Das Gastgewerbe erwies sich während der COVID-19-Pandemie als fragil, und Restaurants in ganz Europa hatten in der Folge Schwierigkeiten, Personal zu finden. Laut Professor Stierand wendet Karen's Diner jedoch möglicherweise einen cleveren Trick an, indem es "Menschen für einen Job anzieht, an dem sie sonst vielleicht nicht interessiert wären, wenn sie in einem normalen Restaurant arbeiten würden. Die Verhöhnung muss aber so erfolgen, dass sich das Personal selbst lächerlich macht und nicht die Kunden".
Werden die Kunden für einen Nachschlag wiederkommen?
"Gastronomie ist ein Erlebnis, und wenn der Kunde nicht mitgenommen wird, kann das Restaurant nicht funktionieren.
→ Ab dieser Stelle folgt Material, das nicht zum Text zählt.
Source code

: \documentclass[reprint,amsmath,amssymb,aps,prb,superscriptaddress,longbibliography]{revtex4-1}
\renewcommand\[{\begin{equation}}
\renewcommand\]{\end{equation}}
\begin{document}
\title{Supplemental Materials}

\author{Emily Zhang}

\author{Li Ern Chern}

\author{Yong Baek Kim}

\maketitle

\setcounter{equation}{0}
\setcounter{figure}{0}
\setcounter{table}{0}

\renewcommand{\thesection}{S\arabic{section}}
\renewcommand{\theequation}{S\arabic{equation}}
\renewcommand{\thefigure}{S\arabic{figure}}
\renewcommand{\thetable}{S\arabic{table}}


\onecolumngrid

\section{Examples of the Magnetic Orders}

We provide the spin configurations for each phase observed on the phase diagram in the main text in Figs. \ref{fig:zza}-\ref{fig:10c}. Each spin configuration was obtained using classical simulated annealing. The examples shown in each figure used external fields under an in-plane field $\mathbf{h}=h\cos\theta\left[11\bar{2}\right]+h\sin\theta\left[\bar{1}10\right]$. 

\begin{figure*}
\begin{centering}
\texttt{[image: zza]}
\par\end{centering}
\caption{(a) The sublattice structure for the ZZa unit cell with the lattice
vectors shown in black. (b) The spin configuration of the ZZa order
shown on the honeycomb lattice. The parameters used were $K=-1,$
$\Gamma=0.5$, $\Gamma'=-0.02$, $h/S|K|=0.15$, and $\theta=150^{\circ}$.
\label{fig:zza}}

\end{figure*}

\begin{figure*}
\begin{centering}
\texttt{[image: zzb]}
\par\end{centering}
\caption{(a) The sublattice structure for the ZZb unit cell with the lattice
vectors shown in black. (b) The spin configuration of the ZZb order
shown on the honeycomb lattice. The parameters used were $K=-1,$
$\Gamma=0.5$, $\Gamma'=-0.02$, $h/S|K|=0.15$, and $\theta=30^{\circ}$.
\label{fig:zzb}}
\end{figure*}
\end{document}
Die Kellner:innen müssen in der Lage sein zu denken: 'Oh, diesen Witz habe ich letzten Mittwoch mit diesem Kunden gemacht', sonst ist es nicht lustig", erklärt Stierand.
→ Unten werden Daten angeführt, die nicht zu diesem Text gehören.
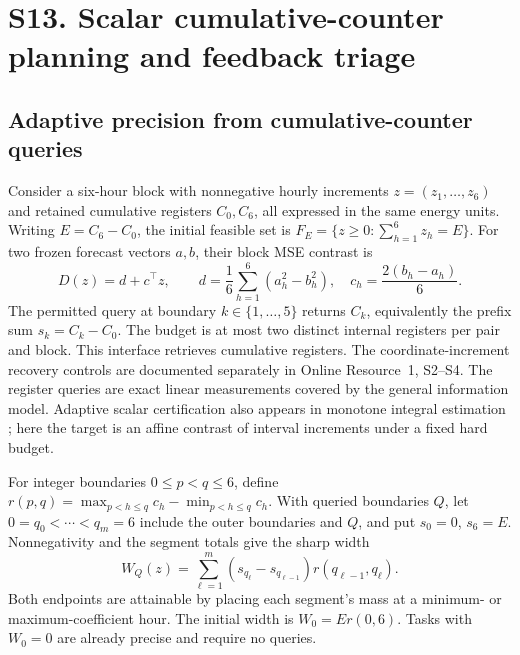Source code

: \section{S13. Scalar cumulative-counter planning and feedback triage}
\subsection{Adaptive precision from cumulative-counter queries}
\label{sec:counter-precision-method}
Consider a six-hour block with nonnegative hourly increments
$z=(z_1,\ldots,z_6)$ and retained cumulative registers $C_0,C_6$,
all expressed in the same energy units.
Writing $E=C_6-C_0$, the initial feasible set is
$F_E=\{z\geq0:\sum_{h=1}^6z_h=E\}$.
For two frozen forecast vectors $a,b$, their block MSE contrast is
\[
 D(z)=d+c^\top z,\qquad
 d=\frac16\sum_{h=1}^6(a_h^2-b_h^2),\quad
 c_h=\frac{2(b_h-a_h)}6.
\]
The permitted query at boundary $k\in\{1,\ldots,5\}$ returns
$C_k$, equivalently the prefix sum $s_k=C_k-C_0$.
The budget is at most two distinct internal registers per pair and block.
This interface retrieves cumulative registers. The coordinate-increment
recovery controls are documented separately in Online Resource~1, S2--S4.
The register queries are exact linear measurements covered by the general
information model. Adaptive scalar certification also appears in monotone
integral estimation \citep[Section~4.1]{gaillard2023}; here the target is an
affine contrast of interval increments under a fixed hard budget.

For integer boundaries $0\leq p<q\leq6$, define
$r(p,q)=\max_{p<h\leq q}c_h-\min_{p<h\leq q}c_h$.
With queried boundaries $Q$, let $0=q_0<\cdots<q_m=6$ include
the outer boundaries and $Q$, and put $s_0=0$, $s_6=E$.
Nonnegativity and the segment totals give the sharp width
\begin{equation}
 W_Q(z)=\sum_{\ell=1}^{m}
 (s_{q_\ell}-s_{q_{\ell-1}})r(q_{\ell-1},q_\ell).
 \label{eq:counter-width}
\end{equation}
Both endpoints are attainable by placing each segment's mass at a
minimum- or maximum-coefficient hour. The initial width is $W_0=Er(0,6)$.
Tasks with $W_0=0$ are already precise and require no queries.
Die Gäste, die wir befragten, waren geteilter Meinung, ob sie wiederkommen werden. "Ich habe den Abend damit verbracht, gedemütigt zu werden, und trotzdem will ich wiederkommen - ich kann mich selbst nicht verstehen", lacht Kai, ein 25-jähriger Architekt, der die unkonventionelle Entscheidung getroffen hat, für ein romantisches Dinner for Two ins Karen's zu gehen.
Für den 22-jährigen Nicky Wojakovski ist es ein klares Nein. "Ich muss zugeben, dass ich nach 20 Minuten genug davon hatte, beleidigt zu werden, und das Essen ist auch nicht besonders gut. Es ist ein bisschen surreal, und ich frage mich, warum es diesen Ort überhaupt gibt!"